(DATA SUPPLIED begins)

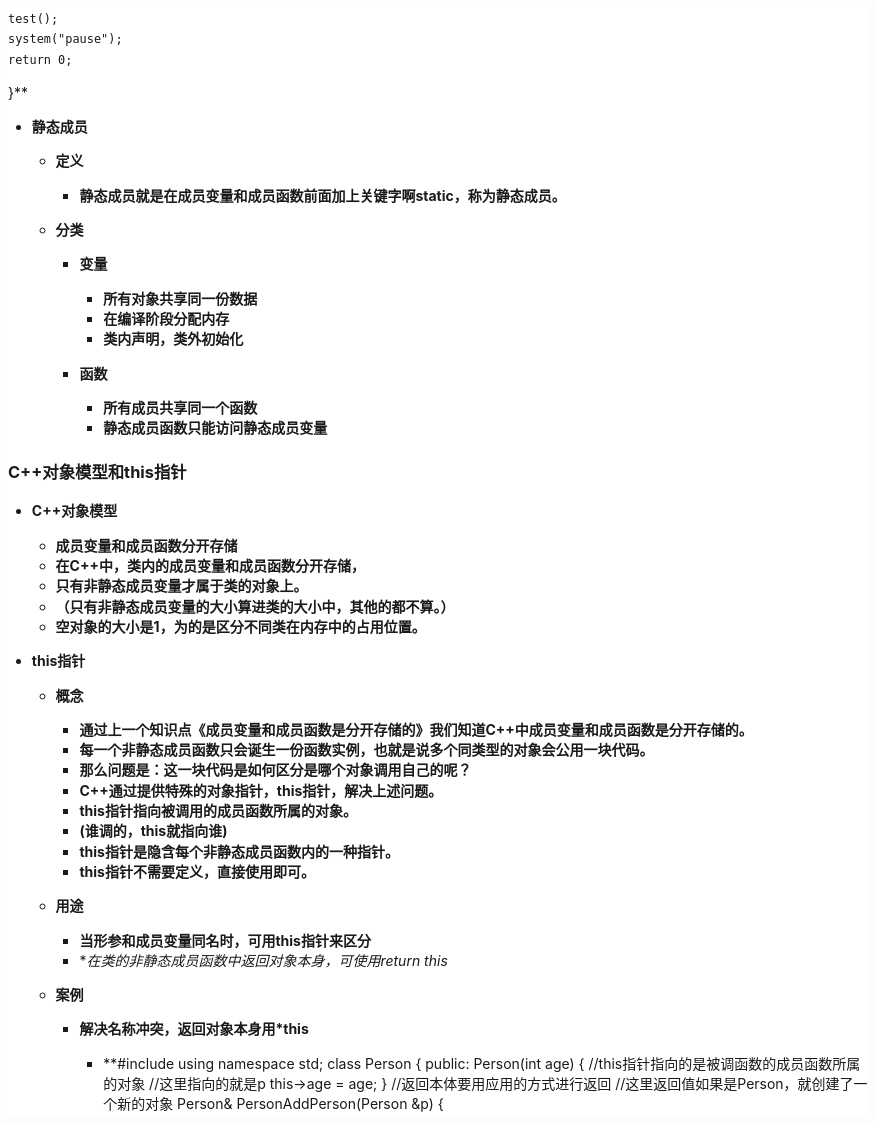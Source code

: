 	test();
	system("pause");
	return 0;

}**

- **静态成员**

	- **定义**

		- **静态成员就是在成员变量和成员函数前面加上关键字啊static，称为静态成员。**

	- **分类**

		- **变量**

			- **所有对象共享同一份数据**
			- **在编译阶段分配内存**
			- **类内声明，类外初始化**

		- **函数**

			- **所有成员共享同一个函数**
			- **静态成员函数只能访问静态成员变量**

### **C++对象模型和this指针**

- **C++对象模型**

	- **成员变量和成员函数分开存储**
	- **在C++中，类内的成员变量和成员函数分开存储，**
	- **只有非静态成员变量才属于类的对象上。**
	- **（只有非静态成员变量的大小算进类的大小中，其他的都不算。）**
	- **空对象的大小是1，为的是区分不同类在内存中的占用位置。**

- **this指针**

	- **概念**

		- **通过上一个知识点《成员变量和成员函数是分开存储的》我们知道C++中成员变量和成员函数是分开存储的。**
		- **每一个非静态成员函数只会诞生一份函数实例，也就是说多个同类型的对象会公用一块代码。**
		- **那么问题是：这一块代码是如何区分是哪个对象调用自己的呢？**
		- **C++通过提供特殊的对象指针，this指针，解决上述问题。**
		- **this指针指向被调用的成员函数所属的对象。**
		- **(谁调的，this就指向谁)**
		- **this指针是隐含每个非静态成员函数内的一种指针。**
		- **this指针不需要定义，直接使用即可。**

	- **用途**

		- **当形参和成员变量同名时，可用this指针来区分**
		- **在类的非静态成员函数中返回对象本身，可使用return *this**

	- **案例**

		- **解决名称冲突，返回对象本身用*this**

			- **#include<iostream>
using namespace std;
class Person
{
public:
	Person(int age)
	{
		//this指针指向的是被调函数的成员函数所属的对象
		//这里指向的就是p
		this->age = age;
	}
	//返回本体要用应用的方式进行返回
	//这里返回值如果是Person，就创建了一个新的对象
	Person& PersonAddPerson(Person &p)
	{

(DATA SUPPLIED ends)

## WHAT YOU ARE ASKED TO DO:
The records above are to be restated word for word, with every picture left out.

## SOLUTION FOR THIS PROBLEM:
Source code

: 	test();
	system("pause");
	return 0;

}**

- **静态成员**

	- **定义**

		- **静态成员就是在成员变量和成员函数前面加上关键字啊static，称为静态成员。**

	- **分类**

		- **变量**

			- **所有对象共享同一份数据**
			- **在编译阶段分配内存**
			- **类内声明，类外初始化**

		- **函数**

			- **所有成员共享同一个函数**
			- **静态成员函数只能访问静态成员变量**

### **C++对象模型和this指针**

- **C++对象模型**

	- **成员变量和成员函数分开存储**
	- **在C++中，类内的成员变量和成员函数分开存储，**
	- **只有非静态成员变量才属于类的对象上。**
	- **（只有非静态成员变量的大小算进类的大小中，其他的都不算。）**
	- **空对象的大小是1，为的是区分不同类在内存中的占用位置。**

- **this指针**

	- **概念**

		- **通过上一个知识点《成员变量和成员函数是分开存储的》我们知道C++中成员变量和成员函数是分开存储的。**
		- **每一个非静态成员函数只会诞生一份函数实例，也就是说多个同类型的对象会公用一块代码。**
		- **那么问题是：这一块代码是如何区分是哪个对象调用自己的呢？**
		- **C++通过提供特殊的对象指针，this指针，解决上述问题。**
		- **this指针指向被调用的成员函数所属的对象。**
		- **(谁调的，this就指向谁)**
		- **this指针是隐含每个非静态成员函数内的一种指针。**
		- **this指针不需要定义，直接使用即可。**

	- **用途**

		- **当形参和成员变量同名时，可用this指针来区分**
		- **在类的非静态成员函数中返回对象本身，可使用return *this**

	- **案例**

		- **解决名称冲突，返回对象本身用*this**

			- **#include<iostream>
using namespace std;
class Person
{
public:
	Person(int age)
	{
		//this指针指向的是被调函数的成员函数所属的对象
		//这里指向的就是p
		this->age = age;
	}
	//返回本体要用应用的方式进行返回
	//这里返回值如果是Person，就创建了一个新的对象
	Person& PersonAddPerson(Person &p)
	{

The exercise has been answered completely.